Reed Haight - "You See the World"


As I sat down to do this project I thought to myself, What is the most important thing I have learned this year? I considered all of the novels and short stories and essays we read, all of the lectures and video clips and movies we watched and every discussion we had. It hit me that, although we didn’t really explicitly discuss it, self-love was at the core of everything, typically, it was lacking.
In all three novels, the characters felt that they were unworthy unless someone was in love with them. Each character was incapable of generating that deep level of love for themselves and, thus, none of their love was what Sternberg would call “consummate love,” (if you recall from my research paper last semester). Instead, any love that the characters managed to get at was more along the lines of desire and there was always a sense of emptiness within them.
Thinking about all of this, I started considering what I have gone through in the few years and, especially, what I have learned from all of it. Although it has been a difficult year for me, I have come out of it much stronger than I was going in. So, I asked myself why? What has changed within me that made all of those terrible things in my past suddenly seem bearable when they were not a year ago? The answer could not have been clearer: self-love.
I had gone from loathing myself and criticizing every little thing I did, allowing the perfectionist in me free reign, to working my way towards mental and emotional peace. I have begun truly appreciating everything within myself, the flaws, the strengths, the weaknesses, everything. Through this self-love, I have found such serene peace and happiness that I am almost always bursting with it! Although there is still a long way to go on my journey within self-love, I have made immense progress and it has changed my life.

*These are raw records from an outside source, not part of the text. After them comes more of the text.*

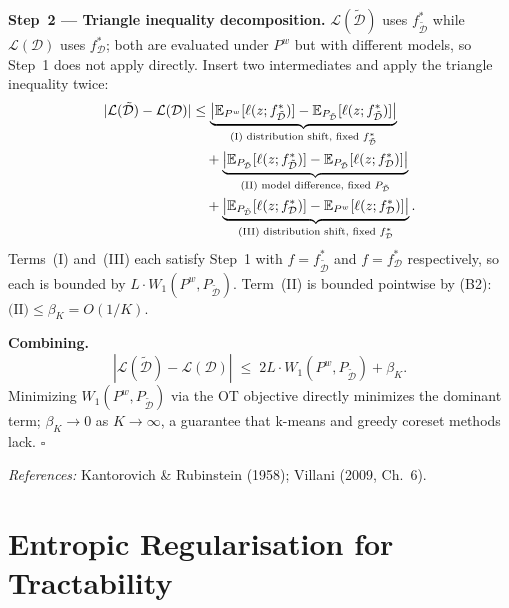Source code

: \documentclass[runningheads]{llncs}
\begin{document}
\textbf{Step~2 --- Triangle inequality decomposition.}
$\mathcal{L}(\tilde{\mathcal{D}})$ uses $f^*_{\tilde{\mathcal{D}}}$ while $\mathcal{L}(\mathcal{D})$ uses $f^*_\mathcal{D}$; both are evaluated under $P^w$ but with different models, so Step~1 does not apply directly.
Insert two intermediates and apply the triangle inequality twice:
\begin{align}
    |\mathcal{L}(\tilde{\mathcal{D}}) - \mathcal{L}(\mathcal{D})|
    &\leq
    \underbrace{
        \left|
            \mathbb{E}_{P^w}[\ell(z;f^*_{\tilde{\mathcal{D}}})]
            - \mathbb{E}_{P_{\tilde{\mathcal{D}}}}[\ell(z;f^*_{\tilde{\mathcal{D}}})]
        \right|
    }_{\text{(I) distribution shift, fixed }f^*_{\tilde{\mathcal{D}}}} \notag \\
    &\quad +
    \underbrace{
        \left|
            \mathbb{E}_{P_{\tilde{\mathcal{D}}}}[\ell(z;f^*_{\tilde{\mathcal{D}}})]
            - \mathbb{E}_{P_{\tilde{\mathcal{D}}}}[\ell(z;f^*_\mathcal{D})]
        \right|
    }_{\text{(II) model difference, fixed }P_{\tilde{\mathcal{D}}}} \notag \\
    &\quad +
    \underbrace{
        \left|
            \mathbb{E}_{P_{\tilde{\mathcal{D}}}}[\ell(z;f^*_\mathcal{D})]
            - \mathbb{E}_{P^w}[\ell(z;f^*_\mathcal{D})]
        \right|
    }_{\text{(III) distribution shift, fixed }f^*_\mathcal{D}}.
\end{align}
Terms~(I) and~(III) each satisfy Step~1 with $f = f^*_{\tilde{\mathcal{D}}}$ and $f = f^*_\mathcal{D}$ respectively, so each is bounded by $L \cdot W_1(P^w, P_{\tilde{\mathcal{D}}})$.
Term~(II) is bounded pointwise by (B2): $\text{(II)} \leq \beta_K = O(1/K)$.

\textbf{Combining.}
\begin{equation}
    |\mathcal{L}(\tilde{\mathcal{D}}) - \mathcal{L}(\mathcal{D})|
    \;\leq\; 2L \cdot W_1(P^w, P_{\tilde{\mathcal{D}}}) + \beta_K.
\end{equation}
Minimizing $W_1(P^w, P_{\tilde{\mathcal{D}}})$ via the OT objective directly minimizes the dominant term; $\beta_K \to 0$ as $K \to \infty$, a guarantee that k-means and greedy coreset methods lack. $\square$

\noindent\textit{References:} Kantorovich \& Rubinstein (1958); Villani (2009, Ch.~6).


\section{Entropic Regularisation for Tractability}
\label{app:method}
\end{document}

Bringing this back to the class, I chose to write a poem about this self-love (the woman in the poem representing myself), because earlier in the year, although I hate to admit it, I was more like the characters in those books. Although I wouldn’t have gone nearly as far as any of them did in the search for fulfillment through another and I was far more aware of the impossibility of another fulfilling me, I was certainly relying on outside sources to show me my own worthiness. Now, though, I have found that I am not only deserving of love, both inside and out, but I am love.